La tristesse ou la mélancolie paralysent inversement cette capacité d’imagination, et confinent l’homme dans un huis clos délétère. Alors que le joie et l’imagination affranchissent l’homme des rigidités de la matière et du réel, la tristesse et la mélancolie l’y ramènent sans cesse et elles l’y enferment. Elles obsèdent son esprit et font obstacle à la ‘Avodat Hachem (le service divin). Il est, par exemple, très difficile de prier avec la concentration appropriée lorsque l’on est assailli par de telles pensées.
Il n’est évidemment pas simple de faire fi des sentiments de tristesse ou de mélancolie lorsqu’ils surviennent, bien souvent malgré nous, à notre corps et notre esprit défendant. C’est un élément de la nature humaine qui ne s’efface pas en le décrétant, et qui requiert un travail considérable de construction intérieure.
Toutefois, la joie à laquelle nous exhorte nos Sages relève avant tout d’un sentiment de gratitude vis-à-vis de D.ieu mais aussi de confiance apaisée dans Sa providence qui intervient auprès de chacun avec bonté.
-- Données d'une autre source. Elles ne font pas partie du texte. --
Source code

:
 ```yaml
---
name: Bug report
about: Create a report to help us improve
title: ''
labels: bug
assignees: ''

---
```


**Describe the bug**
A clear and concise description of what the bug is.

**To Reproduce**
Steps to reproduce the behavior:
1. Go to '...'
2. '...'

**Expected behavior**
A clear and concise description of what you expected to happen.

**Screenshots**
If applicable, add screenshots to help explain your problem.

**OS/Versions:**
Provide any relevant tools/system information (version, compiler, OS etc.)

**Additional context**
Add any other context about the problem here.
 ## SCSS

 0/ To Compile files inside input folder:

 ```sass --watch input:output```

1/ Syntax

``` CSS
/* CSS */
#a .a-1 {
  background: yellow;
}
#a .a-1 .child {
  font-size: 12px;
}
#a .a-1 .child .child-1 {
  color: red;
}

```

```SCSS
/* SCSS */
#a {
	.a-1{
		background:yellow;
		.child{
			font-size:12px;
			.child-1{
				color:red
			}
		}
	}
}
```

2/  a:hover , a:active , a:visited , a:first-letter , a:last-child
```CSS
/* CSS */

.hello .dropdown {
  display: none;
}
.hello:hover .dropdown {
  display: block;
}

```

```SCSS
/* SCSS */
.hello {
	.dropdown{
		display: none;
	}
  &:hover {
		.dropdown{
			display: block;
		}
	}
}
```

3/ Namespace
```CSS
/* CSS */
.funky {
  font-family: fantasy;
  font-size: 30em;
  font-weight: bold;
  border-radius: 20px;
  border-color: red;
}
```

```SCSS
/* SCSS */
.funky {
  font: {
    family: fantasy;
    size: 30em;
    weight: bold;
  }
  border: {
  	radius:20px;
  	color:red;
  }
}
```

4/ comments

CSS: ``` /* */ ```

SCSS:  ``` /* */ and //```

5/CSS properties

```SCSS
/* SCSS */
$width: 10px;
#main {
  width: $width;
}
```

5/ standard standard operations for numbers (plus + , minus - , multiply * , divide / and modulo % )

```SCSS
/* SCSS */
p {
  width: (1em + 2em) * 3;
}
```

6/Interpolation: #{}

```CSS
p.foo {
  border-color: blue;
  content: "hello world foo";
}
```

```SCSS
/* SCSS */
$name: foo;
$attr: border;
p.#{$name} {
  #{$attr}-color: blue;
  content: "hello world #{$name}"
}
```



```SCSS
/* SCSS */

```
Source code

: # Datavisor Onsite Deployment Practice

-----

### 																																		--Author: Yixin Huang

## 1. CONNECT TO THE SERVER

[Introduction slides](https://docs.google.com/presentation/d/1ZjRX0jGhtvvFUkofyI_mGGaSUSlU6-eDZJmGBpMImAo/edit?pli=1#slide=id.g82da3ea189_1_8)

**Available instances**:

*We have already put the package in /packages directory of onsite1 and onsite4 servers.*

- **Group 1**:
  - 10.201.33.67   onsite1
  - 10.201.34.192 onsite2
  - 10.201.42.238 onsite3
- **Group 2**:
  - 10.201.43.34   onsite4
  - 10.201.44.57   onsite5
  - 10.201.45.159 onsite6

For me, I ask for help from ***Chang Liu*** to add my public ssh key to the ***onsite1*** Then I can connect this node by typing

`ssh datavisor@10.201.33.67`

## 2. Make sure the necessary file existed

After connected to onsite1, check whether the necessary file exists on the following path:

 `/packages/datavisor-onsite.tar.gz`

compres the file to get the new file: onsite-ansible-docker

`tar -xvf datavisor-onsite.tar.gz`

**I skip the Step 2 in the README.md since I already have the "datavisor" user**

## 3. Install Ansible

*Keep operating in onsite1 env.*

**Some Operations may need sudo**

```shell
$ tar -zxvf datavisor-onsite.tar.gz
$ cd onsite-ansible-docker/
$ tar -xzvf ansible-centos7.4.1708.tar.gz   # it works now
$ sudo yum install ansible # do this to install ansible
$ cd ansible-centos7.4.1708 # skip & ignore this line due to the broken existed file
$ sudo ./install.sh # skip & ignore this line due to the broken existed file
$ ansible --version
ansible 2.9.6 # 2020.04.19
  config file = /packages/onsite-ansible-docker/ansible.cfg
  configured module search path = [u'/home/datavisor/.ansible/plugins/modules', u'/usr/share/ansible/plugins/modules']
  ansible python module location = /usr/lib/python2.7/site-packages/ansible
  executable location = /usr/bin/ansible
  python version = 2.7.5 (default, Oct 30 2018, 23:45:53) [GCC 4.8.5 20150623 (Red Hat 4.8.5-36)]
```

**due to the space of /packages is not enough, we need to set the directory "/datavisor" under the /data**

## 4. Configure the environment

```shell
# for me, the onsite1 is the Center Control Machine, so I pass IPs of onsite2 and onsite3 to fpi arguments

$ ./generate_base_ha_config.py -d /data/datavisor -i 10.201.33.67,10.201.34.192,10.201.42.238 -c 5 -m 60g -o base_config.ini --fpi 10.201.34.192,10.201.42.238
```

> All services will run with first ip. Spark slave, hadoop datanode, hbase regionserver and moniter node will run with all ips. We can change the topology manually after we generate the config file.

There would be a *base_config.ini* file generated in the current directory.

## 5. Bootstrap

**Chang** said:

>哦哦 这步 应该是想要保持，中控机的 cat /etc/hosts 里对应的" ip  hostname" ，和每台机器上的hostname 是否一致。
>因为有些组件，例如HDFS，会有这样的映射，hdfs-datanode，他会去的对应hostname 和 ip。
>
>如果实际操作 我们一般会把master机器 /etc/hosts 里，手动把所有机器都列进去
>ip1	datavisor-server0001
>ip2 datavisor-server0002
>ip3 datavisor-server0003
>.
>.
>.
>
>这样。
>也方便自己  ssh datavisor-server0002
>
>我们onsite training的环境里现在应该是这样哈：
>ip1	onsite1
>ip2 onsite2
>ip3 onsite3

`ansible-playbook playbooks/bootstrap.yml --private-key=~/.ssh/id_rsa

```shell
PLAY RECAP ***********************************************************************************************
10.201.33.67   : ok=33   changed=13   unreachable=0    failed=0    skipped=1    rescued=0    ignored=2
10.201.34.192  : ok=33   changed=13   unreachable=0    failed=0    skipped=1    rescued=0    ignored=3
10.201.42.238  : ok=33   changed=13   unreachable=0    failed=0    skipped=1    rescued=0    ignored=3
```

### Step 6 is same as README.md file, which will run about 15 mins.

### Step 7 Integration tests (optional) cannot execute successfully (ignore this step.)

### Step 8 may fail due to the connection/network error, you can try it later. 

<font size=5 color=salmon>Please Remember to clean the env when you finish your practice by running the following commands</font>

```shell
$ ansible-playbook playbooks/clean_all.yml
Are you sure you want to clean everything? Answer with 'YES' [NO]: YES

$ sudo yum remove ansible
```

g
C’est bien souvent en prenant le temps de méditer sur Sa grandeur, sur les multiples cadeaux et miracles du quotidien que l’on en vient à trouver l’apaisement et la confiance dans la providence divine.
Il convient à cet égard de développer une sensibilité particulière aux différents messages qui nous sont envoyés par Hachem, aussi bien dans les élèvements anodins du quotidien que dans des évènements plus extraordinaires. Nous pourrions dire ainsi que le pessimisme est de nature, alors que l’optimisme est de culture.
Il convient, chacun à son niveau, de s’éduquer progressivement à la « Sim’ha », c’est-à-dire à une vision apaisée et confiante de la vie, attentive aux signes de la providence, et consciente des merveilleuses richesses qu’offre le futur.